The primary hypothesis of the present paper is that a pre-motor representation of agency as a cause of both motion and featural change plays a critical role, throughout infancy and into early childhood, in the developing ability to represent objects as persistent through time, and therefore in the developing ability to re-identify objects as individuals across increasingly large gaps in observation. A corollary of this hypothesis is that the ability to represent an internal or remote mechanism—particularly an unobserved mechanism—as a cause of either motion and featural change is derivative, by structure mapping inferences, from the ability to represent agents as causes. If this hypothesis is correct, the human bias toward agency survives from infancy into adulthood because mechanism-based causal reasoning is in fact harder than agent-based causal reasoning: it requires additional inferential steps and therefore additional neurocognitive capabilities and resources. The remainder of this section reviews evidence supporting the hypothesis that pre-motor representations of causality enable object re-identification across gaps in observation. The next section reviews evidence that mechanism-driven causation is an obligate analog of agency-driven causation. The final section discusses experimental designs to further test the resulting model of object re-identification.

Alert infants are not indifferent to changes occurring in their environments; however, the changes to which they are sensitive are highly dependent on both age and experience. Four and a half month-old infants, for example, are initially unable to segregate displays of unfamiliar stationary solid objects into distinct, bounded entities, but with appropriate experience with objects similar to those displayed can do so (Needham et al., 2005). Spelke (1994) synthesized results from early experiments with infant object segregation and re-identification to propose that infants employ innate “principles” of cohesion and continuity of motion to segregate objects, and an innate principle of physical contact for the transmission of mechanical forces. This latter principle applies in particular to inanimate objects, which are typically not self-propelled and hence move only when acted upon by an agent; it applies, moreover, to physical contact that has been observed. With results from many subsequent studies, Baillargeon (2008) generalized from the principles of cohesion and continuity of motion to propose that infants employ an innate principle of persistence for both objects and their attended properties, with the explicit proviso that the types of properties taken to be persistent depend on age and experience (see also Baillargeon et al., 2011, 2012).

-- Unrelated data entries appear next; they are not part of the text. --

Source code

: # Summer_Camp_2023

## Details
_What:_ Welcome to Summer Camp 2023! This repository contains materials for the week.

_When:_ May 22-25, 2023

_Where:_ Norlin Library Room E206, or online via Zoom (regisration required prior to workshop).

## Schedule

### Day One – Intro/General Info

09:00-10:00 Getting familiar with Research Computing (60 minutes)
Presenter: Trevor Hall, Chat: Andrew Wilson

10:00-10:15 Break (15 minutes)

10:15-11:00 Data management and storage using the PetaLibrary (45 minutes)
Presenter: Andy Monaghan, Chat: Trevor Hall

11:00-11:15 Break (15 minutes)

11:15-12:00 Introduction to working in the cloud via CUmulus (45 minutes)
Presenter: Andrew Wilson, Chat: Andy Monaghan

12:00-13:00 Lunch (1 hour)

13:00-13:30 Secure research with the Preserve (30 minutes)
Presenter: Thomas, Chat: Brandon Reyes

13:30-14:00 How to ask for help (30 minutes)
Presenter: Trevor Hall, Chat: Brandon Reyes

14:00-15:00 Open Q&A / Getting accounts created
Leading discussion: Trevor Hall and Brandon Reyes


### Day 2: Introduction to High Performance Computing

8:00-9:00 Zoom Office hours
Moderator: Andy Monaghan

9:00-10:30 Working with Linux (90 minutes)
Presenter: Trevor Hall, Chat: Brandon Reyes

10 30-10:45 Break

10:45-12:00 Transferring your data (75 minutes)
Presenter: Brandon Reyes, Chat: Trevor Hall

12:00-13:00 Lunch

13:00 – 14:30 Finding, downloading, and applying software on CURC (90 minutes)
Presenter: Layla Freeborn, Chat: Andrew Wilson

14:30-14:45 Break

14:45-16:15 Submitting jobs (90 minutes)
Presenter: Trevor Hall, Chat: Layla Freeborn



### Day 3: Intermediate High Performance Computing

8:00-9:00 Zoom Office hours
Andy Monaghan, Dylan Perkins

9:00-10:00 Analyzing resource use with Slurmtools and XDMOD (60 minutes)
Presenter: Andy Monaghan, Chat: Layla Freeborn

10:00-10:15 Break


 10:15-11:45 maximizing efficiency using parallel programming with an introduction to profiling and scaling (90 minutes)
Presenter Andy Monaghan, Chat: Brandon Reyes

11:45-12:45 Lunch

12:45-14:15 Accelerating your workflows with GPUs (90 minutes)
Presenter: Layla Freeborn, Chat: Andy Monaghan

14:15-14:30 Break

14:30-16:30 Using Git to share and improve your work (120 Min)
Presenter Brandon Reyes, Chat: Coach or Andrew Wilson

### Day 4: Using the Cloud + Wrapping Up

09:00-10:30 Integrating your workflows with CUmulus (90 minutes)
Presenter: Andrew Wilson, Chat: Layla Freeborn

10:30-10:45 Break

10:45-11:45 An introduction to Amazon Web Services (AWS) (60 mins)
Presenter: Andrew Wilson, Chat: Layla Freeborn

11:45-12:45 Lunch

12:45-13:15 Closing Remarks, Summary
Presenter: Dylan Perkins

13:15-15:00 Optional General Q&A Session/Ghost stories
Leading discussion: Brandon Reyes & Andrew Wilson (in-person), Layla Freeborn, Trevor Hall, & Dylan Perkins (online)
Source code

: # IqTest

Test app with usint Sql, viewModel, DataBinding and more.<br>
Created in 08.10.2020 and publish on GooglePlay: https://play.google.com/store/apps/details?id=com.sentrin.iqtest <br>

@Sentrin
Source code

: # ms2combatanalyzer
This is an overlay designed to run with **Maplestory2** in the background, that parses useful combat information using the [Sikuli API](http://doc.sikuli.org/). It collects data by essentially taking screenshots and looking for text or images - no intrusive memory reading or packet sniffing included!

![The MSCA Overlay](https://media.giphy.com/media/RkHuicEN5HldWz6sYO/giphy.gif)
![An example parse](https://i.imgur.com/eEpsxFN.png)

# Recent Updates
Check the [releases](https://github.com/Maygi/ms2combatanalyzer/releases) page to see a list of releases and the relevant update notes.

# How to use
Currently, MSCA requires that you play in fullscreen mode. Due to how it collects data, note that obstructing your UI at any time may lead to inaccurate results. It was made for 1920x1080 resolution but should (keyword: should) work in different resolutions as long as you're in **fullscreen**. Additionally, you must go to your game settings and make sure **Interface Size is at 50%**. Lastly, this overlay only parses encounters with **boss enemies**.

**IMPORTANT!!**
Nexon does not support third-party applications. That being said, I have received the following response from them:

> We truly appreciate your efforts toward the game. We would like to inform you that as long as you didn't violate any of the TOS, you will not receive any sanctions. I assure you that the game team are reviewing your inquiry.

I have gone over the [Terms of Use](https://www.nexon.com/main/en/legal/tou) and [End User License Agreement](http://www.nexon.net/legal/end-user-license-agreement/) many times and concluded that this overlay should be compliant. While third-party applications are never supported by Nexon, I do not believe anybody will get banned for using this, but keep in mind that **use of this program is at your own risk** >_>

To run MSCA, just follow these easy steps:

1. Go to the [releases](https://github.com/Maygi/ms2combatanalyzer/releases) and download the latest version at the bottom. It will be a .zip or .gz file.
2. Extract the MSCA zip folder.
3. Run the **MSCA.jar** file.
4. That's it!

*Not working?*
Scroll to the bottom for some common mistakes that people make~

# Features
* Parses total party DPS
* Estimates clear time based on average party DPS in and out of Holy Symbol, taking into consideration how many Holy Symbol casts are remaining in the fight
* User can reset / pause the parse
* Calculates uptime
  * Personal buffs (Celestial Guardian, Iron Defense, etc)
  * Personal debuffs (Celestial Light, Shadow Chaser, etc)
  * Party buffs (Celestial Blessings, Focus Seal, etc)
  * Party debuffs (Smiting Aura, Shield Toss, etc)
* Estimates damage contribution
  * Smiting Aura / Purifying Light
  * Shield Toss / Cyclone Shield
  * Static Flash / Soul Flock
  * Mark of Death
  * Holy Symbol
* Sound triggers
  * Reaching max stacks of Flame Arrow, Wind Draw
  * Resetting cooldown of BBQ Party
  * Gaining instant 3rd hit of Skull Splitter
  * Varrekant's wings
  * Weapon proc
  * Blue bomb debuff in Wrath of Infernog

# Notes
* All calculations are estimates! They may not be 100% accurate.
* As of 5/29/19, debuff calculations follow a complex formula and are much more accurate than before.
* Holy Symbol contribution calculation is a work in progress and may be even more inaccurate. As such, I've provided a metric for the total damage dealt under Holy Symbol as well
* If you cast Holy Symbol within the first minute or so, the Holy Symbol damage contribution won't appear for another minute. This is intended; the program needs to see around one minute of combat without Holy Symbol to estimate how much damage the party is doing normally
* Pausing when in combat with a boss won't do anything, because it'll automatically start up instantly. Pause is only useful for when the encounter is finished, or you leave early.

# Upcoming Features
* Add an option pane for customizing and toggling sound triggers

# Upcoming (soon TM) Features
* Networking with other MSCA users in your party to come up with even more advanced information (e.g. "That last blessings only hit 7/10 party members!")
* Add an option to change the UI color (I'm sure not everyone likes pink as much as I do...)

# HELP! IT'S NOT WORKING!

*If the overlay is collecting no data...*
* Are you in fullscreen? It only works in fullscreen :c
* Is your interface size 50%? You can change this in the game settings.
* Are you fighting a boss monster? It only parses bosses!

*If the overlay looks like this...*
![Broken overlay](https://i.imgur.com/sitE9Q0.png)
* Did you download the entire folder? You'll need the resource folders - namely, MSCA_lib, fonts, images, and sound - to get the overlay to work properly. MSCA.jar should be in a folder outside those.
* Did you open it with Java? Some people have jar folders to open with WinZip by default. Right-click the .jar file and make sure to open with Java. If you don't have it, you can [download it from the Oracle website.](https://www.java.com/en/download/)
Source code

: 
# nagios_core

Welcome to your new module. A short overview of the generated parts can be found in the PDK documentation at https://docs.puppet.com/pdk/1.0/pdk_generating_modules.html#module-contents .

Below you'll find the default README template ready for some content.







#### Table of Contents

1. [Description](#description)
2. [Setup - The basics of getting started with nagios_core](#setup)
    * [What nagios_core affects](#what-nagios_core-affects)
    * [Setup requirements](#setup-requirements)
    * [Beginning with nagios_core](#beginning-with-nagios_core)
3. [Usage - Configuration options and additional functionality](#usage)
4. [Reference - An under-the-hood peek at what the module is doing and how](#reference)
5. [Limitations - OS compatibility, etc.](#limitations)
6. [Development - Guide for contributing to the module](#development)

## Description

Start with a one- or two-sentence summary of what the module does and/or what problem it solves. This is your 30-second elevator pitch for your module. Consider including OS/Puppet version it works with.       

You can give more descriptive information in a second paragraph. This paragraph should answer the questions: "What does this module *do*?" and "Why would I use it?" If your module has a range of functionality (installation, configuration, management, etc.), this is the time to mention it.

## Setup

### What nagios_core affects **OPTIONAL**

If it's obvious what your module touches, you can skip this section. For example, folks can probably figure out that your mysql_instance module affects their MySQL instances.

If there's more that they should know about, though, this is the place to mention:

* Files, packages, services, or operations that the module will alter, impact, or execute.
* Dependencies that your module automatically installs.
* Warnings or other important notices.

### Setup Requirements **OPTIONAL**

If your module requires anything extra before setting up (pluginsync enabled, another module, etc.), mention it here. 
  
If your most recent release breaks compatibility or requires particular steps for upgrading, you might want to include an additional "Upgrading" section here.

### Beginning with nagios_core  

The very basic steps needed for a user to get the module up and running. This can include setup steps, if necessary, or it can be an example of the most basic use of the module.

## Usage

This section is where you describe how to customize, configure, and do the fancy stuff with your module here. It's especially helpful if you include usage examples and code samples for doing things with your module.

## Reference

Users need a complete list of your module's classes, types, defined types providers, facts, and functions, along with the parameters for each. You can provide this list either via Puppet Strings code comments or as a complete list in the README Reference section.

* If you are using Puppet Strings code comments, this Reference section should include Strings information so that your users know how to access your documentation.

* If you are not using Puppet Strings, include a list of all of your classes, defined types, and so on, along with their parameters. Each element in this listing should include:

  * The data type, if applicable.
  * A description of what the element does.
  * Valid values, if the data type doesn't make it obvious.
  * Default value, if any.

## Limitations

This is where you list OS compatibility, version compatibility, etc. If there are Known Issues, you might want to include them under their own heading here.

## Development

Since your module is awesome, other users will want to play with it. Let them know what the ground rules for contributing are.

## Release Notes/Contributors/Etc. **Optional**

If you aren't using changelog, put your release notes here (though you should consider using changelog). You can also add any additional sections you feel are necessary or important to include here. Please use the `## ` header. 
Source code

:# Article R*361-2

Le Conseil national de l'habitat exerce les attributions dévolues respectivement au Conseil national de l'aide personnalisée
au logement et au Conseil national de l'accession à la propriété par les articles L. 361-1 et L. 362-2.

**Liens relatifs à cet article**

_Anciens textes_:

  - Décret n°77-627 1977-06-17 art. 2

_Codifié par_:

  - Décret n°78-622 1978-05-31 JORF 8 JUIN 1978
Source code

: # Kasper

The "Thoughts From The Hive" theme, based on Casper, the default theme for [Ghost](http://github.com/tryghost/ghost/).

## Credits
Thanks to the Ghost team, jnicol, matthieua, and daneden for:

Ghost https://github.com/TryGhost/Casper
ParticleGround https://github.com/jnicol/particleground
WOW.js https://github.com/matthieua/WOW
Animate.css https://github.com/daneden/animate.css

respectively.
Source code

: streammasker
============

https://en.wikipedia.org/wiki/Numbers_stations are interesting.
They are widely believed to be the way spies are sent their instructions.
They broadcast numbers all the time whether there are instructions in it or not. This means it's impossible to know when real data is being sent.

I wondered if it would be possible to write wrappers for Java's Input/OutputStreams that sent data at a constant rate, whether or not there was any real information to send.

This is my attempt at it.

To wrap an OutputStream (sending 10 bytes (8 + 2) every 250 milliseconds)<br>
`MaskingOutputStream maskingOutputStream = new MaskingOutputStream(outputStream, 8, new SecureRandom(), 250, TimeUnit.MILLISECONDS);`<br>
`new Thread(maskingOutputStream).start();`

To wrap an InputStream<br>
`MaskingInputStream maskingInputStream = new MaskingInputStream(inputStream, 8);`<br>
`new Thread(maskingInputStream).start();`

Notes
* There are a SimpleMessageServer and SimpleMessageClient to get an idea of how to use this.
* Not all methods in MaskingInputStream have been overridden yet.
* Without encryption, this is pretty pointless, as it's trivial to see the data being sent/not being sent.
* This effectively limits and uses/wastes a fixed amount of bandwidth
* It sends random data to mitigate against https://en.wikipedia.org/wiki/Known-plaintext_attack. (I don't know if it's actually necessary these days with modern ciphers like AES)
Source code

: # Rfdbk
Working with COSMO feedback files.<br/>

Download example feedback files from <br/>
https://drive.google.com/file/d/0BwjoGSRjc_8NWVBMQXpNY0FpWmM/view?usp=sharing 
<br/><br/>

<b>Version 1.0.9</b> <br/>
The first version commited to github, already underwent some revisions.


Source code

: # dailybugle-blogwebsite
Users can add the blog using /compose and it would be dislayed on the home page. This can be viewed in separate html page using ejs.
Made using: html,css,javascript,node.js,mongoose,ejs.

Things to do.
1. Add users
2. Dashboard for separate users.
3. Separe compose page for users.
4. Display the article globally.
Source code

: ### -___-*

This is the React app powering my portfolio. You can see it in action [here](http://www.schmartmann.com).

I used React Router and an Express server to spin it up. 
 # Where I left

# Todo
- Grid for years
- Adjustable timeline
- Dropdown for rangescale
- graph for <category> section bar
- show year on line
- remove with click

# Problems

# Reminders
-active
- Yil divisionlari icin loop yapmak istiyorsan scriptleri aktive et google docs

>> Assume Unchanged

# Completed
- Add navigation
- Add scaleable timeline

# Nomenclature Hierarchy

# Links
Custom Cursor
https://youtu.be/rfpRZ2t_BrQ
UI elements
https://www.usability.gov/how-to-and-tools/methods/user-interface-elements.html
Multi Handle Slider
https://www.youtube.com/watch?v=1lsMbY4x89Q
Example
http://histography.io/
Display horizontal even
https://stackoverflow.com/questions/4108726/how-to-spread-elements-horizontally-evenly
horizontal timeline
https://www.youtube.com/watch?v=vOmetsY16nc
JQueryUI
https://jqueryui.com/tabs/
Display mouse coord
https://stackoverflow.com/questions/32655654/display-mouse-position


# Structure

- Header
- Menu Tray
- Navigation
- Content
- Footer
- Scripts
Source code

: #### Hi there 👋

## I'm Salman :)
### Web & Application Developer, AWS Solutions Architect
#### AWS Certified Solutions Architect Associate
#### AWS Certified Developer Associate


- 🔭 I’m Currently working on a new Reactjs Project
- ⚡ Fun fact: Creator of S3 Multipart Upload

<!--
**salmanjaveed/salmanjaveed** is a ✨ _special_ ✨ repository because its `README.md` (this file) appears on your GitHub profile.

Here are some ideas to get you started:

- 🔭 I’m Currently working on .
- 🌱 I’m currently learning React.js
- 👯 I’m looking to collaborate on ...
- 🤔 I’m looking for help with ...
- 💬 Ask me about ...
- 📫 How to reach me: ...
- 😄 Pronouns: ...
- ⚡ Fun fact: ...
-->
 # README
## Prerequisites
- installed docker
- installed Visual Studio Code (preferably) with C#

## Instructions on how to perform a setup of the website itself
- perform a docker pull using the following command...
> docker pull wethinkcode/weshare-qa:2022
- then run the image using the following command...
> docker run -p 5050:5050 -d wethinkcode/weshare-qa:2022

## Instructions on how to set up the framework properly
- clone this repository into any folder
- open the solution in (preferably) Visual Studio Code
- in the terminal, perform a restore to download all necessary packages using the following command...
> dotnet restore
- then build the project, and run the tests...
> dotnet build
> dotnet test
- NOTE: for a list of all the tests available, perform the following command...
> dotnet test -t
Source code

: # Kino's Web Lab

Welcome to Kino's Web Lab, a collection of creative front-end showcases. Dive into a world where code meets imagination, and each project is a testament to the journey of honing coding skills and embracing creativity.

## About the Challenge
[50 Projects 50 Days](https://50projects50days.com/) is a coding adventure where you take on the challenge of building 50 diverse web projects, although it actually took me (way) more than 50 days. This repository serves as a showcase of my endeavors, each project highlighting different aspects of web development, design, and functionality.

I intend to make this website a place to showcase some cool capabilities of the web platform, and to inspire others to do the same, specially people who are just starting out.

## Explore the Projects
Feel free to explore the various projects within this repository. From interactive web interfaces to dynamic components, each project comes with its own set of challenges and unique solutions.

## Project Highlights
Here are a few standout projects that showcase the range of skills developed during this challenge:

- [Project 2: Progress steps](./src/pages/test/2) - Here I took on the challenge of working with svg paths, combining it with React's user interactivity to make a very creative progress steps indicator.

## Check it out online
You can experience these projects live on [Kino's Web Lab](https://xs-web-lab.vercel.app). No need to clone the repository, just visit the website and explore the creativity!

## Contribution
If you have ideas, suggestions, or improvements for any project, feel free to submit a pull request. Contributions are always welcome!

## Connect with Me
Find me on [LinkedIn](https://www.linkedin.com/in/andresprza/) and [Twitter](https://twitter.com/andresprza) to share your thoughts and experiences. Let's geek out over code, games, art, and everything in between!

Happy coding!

Statements that such principles constitute a fundamental form of “knowledge” (Spelke, 1994) or inform infants’ “reasoning” (Baillargeon, 2008) about objects do not, however, shed any light on how such principles might be implemented by the developing neurocognitive system, nor can they be taken to imply that infants are reflectively aware of either the principles that they appear to employ or the inferences that such principles might entail (Fields, 2013a).

Experiments testing visual object tracking or judgments of visual object persistence over short (few second) exposure times, in some cases with brief (few 100 ms) occlusion times, have consistently shown that trajectory information dominates feature information in infants as it does in adults (Treisman, 2006; Scholl, 2007; Flombaum et al., 2008; Fields, 2011b). Young infants do not, however, treat the same trajectories as indicating object persistence that older infants, children, or adults do; 4-month-old infants, for example, are more tolerant of changes in the speeds of objects while occluded (Bremner et al., 2007), and do not recognize occluded bounces as identity-preserving (Bremner et al., 2005). These results suggest both that the excitation of one or more visuo-motor networks that recognize specific curvilinear paths as trajectories is required for the recognition of object persistence during short visual exposures, and that the specificities of such trajectory-recognition networks change over developmental time (Fields, 2011b). As demonstrated by Needham et al. (2005) as well as by many others, however, object features play an increasingly-significant role in both visual object segmentation and re-identification over longer visual exposures, including exposures involving occluders; indeed infants would be incapable of re-identifying objects that had changed positions while unattended—for example, while the infant was sleeping—if this were not the case.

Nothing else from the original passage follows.